DATA FOR PROCESSING

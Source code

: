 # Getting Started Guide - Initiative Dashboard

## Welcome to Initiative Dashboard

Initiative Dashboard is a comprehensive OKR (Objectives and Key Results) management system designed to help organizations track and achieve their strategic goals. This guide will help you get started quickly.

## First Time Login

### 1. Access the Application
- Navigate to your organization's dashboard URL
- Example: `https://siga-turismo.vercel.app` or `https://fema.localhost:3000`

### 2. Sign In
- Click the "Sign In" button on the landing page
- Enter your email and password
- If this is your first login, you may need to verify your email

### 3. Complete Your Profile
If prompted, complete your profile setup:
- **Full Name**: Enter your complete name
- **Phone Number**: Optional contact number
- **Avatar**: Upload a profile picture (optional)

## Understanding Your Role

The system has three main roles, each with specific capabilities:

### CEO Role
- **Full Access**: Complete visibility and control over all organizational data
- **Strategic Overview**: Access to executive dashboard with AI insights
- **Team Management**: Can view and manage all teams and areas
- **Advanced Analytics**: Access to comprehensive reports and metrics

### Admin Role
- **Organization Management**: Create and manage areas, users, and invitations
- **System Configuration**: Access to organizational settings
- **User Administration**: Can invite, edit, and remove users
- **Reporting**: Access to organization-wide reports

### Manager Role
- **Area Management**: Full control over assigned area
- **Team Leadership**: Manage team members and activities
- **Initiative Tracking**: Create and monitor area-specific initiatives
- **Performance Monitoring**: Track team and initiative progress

WHAT THE EXERCISE ASKS
Everything in the material above from the line that has "Initiative Dashboard is" through the line that has "- **Strategic Overview**: Access" must be duplicated exactly, with no other lines given.

TASK RESPONSE
Initiative Dashboard is a comprehensive OKR (Objectives and Key Results) management system designed to help organizations track and achieve their strategic goals. This guide will help you get started quickly.

## First Time Login

### 1. Access the Application
- Navigate to your organization's dashboard URL
- Example: `https://siga-turismo.vercel.app` or `https://fema.localhost:3000`

### 2. Sign In
- Click the "Sign In" button on the landing page
- Enter your email and password
- If this is your first login, you may need to verify your email

### 3. Complete Your Profile
If prompted, complete your profile setup:
- **Full Name**: Enter your complete name
- **Phone Number**: Optional contact number
- **Avatar**: Upload a profile picture (optional)

## Understanding Your Role

The system has three main roles, each with specific capabilities:

### CEO Role
- **Full Access**: Complete visibility and control over all organizational data
- **Strategic Overview**: Access to executive dashboard with AI insights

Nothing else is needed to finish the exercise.